* [Work request]:
The records below need to be copied in full. Match them exactly.

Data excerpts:
⁂

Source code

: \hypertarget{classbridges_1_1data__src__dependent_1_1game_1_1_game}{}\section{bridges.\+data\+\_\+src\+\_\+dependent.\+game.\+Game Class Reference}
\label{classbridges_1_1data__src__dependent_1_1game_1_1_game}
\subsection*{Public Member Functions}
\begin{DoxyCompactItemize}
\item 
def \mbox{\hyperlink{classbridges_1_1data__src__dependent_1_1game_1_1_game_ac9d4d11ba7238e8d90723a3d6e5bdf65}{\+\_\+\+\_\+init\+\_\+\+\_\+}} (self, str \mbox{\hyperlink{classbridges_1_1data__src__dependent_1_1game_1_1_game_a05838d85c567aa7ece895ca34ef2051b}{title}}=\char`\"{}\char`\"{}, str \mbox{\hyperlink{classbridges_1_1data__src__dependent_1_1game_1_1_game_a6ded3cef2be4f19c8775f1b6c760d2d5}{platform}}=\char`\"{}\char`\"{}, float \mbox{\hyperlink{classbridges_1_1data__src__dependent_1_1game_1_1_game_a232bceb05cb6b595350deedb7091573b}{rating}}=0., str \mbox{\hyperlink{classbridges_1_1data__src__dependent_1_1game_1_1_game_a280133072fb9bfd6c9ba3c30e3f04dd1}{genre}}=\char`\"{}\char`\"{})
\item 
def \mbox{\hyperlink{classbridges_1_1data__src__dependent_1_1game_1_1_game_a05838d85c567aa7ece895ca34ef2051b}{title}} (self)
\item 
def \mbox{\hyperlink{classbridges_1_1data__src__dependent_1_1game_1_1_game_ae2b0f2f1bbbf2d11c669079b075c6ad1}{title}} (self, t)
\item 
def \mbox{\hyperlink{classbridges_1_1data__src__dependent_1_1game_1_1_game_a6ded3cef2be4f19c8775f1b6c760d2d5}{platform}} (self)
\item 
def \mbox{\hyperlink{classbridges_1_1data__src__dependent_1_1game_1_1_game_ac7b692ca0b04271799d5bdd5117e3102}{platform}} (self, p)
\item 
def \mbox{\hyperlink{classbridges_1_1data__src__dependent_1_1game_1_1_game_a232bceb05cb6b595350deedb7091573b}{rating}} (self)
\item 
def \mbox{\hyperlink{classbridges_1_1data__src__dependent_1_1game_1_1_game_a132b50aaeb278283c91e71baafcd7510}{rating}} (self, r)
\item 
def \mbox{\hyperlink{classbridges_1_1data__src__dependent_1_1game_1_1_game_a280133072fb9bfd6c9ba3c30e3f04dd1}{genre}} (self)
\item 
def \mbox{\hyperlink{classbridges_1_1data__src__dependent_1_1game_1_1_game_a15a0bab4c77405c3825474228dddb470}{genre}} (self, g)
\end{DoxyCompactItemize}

⁂

* [Task result]:
Source code

: \hypertarget{classbridges_1_1data__src__dependent_1_1game_1_1_game}{}\section{bridges.\+data\+\_\+src\+\_\+dependent.\+game.\+Game Class Reference}
\label{classbridges_1_1data__src__dependent_1_1game_1_1_game}
\subsection*{Public Member Functions}
\begin{DoxyCompactItemize}
\item 
def \mbox{\hyperlink{classbridges_1_1data__src__dependent_1_1game_1_1_game_ac9d4d11ba7238e8d90723a3d6e5bdf65}{\+\_\+\+\_\+init\+\_\+\+\_\+}} (self, str \mbox{\hyperlink{classbridges_1_1data__src__dependent_1_1game_1_1_game_a05838d85c567aa7ece895ca34ef2051b}{title}}=\char`\"{}\char`\"{}, str \mbox{\hyperlink{classbridges_1_1data__src__dependent_1_1game_1_1_game_a6ded3cef2be4f19c8775f1b6c760d2d5}{platform}}=\char`\"{}\char`\"{}, float \mbox{\hyperlink{classbridges_1_1data__src__dependent_1_1game_1_1_game_a232bceb05cb6b595350deedb7091573b}{rating}}=0., str \mbox{\hyperlink{classbridges_1_1data__src__dependent_1_1game_1_1_game_a280133072fb9bfd6c9ba3c30e3f04dd1}{genre}}=\char`\"{}\char`\"{})
\item 
def \mbox{\hyperlink{classbridges_1_1data__src__dependent_1_1game_1_1_game_a05838d85c567aa7ece895ca34ef2051b}{title}} (self)
\item 
def \mbox{\hyperlink{classbridges_1_1data__src__dependent_1_1game_1_1_game_ae2b0f2f1bbbf2d11c669079b075c6ad1}{title}} (self, t)
\item 
def \mbox{\hyperlink{classbridges_1_1data__src__dependent_1_1game_1_1_game_a6ded3cef2be4f19c8775f1b6c760d2d5}{platform}} (self)
\item 
def \mbox{\hyperlink{classbridges_1_1data__src__dependent_1_1game_1_1_game_ac7b692ca0b04271799d5bdd5117e3102}{platform}} (self, p)
\item 
def \mbox{\hyperlink{classbridges_1_1data__src__dependent_1_1game_1_1_game_a232bceb05cb6b595350deedb7091573b}{rating}} (self)
\item 
def \mbox{\hyperlink{classbridges_1_1data__src__dependent_1_1game_1_1_game_a132b50aaeb278283c91e71baafcd7510}{rating}} (self, r)
\item 
def \mbox{\hyperlink{classbridges_1_1data__src__dependent_1_1game_1_1_game_a280133072fb9bfd6c9ba3c30e3f04dd1}{genre}} (self)
\item 
def \mbox{\hyperlink{classbridges_1_1data__src__dependent_1_1game_1_1_game_a15a0bab4c77405c3825474228dddb470}{genre}} (self, g)
\end{DoxyCompactItemize}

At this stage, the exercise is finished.